> _Your objective_
The answer is all of the entries below, repeated exactly and free of pictures.

> _Plain-text document sources_

----

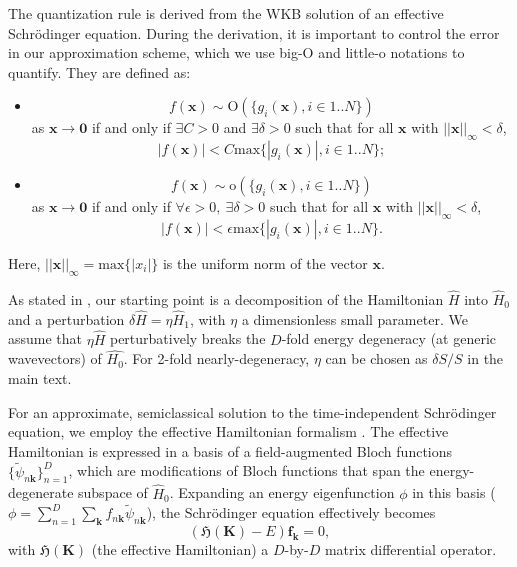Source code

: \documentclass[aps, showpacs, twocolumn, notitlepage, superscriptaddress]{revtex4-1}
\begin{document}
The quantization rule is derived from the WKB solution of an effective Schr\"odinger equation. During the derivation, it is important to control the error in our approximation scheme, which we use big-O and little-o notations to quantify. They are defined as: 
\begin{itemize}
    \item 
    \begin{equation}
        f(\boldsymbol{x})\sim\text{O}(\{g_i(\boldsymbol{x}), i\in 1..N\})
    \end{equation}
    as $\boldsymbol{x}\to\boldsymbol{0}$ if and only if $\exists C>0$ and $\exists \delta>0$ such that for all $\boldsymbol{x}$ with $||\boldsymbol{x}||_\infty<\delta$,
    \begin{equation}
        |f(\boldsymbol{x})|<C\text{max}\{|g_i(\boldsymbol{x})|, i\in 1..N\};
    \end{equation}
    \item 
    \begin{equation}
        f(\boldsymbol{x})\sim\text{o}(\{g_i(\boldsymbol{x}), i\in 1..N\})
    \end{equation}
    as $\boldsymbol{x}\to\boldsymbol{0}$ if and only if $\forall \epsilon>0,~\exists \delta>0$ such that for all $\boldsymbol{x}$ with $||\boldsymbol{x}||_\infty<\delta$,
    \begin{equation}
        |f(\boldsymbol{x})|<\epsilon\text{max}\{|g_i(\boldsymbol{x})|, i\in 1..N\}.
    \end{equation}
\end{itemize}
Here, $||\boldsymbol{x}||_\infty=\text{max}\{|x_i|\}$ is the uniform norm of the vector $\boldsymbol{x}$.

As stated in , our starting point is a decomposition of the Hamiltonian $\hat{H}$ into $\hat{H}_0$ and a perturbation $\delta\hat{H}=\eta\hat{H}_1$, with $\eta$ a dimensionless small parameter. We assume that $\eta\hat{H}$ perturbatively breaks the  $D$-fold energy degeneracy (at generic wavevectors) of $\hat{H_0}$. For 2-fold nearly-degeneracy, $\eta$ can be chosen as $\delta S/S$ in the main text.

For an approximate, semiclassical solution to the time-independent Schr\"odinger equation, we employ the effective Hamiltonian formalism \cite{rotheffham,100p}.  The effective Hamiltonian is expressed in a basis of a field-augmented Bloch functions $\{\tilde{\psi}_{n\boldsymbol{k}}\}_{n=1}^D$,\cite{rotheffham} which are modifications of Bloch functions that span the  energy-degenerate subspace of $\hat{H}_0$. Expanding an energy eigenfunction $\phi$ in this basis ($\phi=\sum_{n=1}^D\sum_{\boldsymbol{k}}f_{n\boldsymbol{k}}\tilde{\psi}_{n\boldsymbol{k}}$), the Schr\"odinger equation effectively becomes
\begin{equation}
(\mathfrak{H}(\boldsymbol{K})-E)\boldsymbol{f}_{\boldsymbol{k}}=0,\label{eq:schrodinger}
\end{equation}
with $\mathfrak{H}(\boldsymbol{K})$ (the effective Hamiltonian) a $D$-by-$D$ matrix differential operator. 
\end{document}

----

> _Result for this exercise_
Source code

: \documentclass[aps, showpacs, twocolumn, notitlepage, superscriptaddress]{revtex4-1}
\begin{document}
The quantization rule is derived from the WKB solution of an effective Schr\"odinger equation. During the derivation, it is important to control the error in our approximation scheme, which we use big-O and little-o notations to quantify. They are defined as: 
\begin{itemize}
    \item 
    \begin{equation}
        f(\boldsymbol{x})\sim\text{O}(\{g_i(\boldsymbol{x}), i\in 1..N\})
    \end{equation}
    as $\boldsymbol{x}\to\boldsymbol{0}$ if and only if $\exists C>0$ and $\exists \delta>0$ such that for all $\boldsymbol{x}$ with $||\boldsymbol{x}||_\infty<\delta$,
    \begin{equation}
        |f(\boldsymbol{x})|<C\text{max}\{|g_i(\boldsymbol{x})|, i\in 1..N\};
    \end{equation}
    \item 
    \begin{equation}
        f(\boldsymbol{x})\sim\text{o}(\{g_i(\boldsymbol{x}), i\in 1..N\})
    \end{equation}
    as $\boldsymbol{x}\to\boldsymbol{0}$ if and only if $\forall \epsilon>0,~\exists \delta>0$ such that for all $\boldsymbol{x}$ with $||\boldsymbol{x}||_\infty<\delta$,
    \begin{equation}
        |f(\boldsymbol{x})|<\epsilon\text{max}\{|g_i(\boldsymbol{x})|, i\in 1..N\}.
    \end{equation}
\end{itemize}
Here, $||\boldsymbol{x}||_\infty=\text{max}\{|x_i|\}$ is the uniform norm of the vector $\boldsymbol{x}$.

As stated in , our starting point is a decomposition of the Hamiltonian $\hat{H}$ into $\hat{H}_0$ and a perturbation $\delta\hat{H}=\eta\hat{H}_1$, with $\eta$ a dimensionless small parameter. We assume that $\eta\hat{H}$ perturbatively breaks the  $D$-fold energy degeneracy (at generic wavevectors) of $\hat{H_0}$. For 2-fold nearly-degeneracy, $\eta$ can be chosen as $\delta S/S$ in the main text.

For an approximate, semiclassical solution to the time-independent Schr\"odinger equation, we employ the effective Hamiltonian formalism \cite{rotheffham,100p}.  The effective Hamiltonian is expressed in a basis of a field-augmented Bloch functions $\{\tilde{\psi}_{n\boldsymbol{k}}\}_{n=1}^D$,\cite{rotheffham} which are modifications of Bloch functions that span the  energy-degenerate subspace of $\hat{H}_0$. Expanding an energy eigenfunction $\phi$ in this basis ($\phi=\sum_{n=1}^D\sum_{\boldsymbol{k}}f_{n\boldsymbol{k}}\tilde{\psi}_{n\boldsymbol{k}}$), the Schr\"odinger equation effectively becomes
\begin{equation}
(\mathfrak{H}(\boldsymbol{K})-E)\boldsymbol{f}_{\boldsymbol{k}}=0,\label{eq:schrodinger}
\end{equation}
with $\mathfrak{H}(\boldsymbol{K})$ (the effective Hamiltonian) a $D$-by-$D$ matrix differential operator. 
\end{document}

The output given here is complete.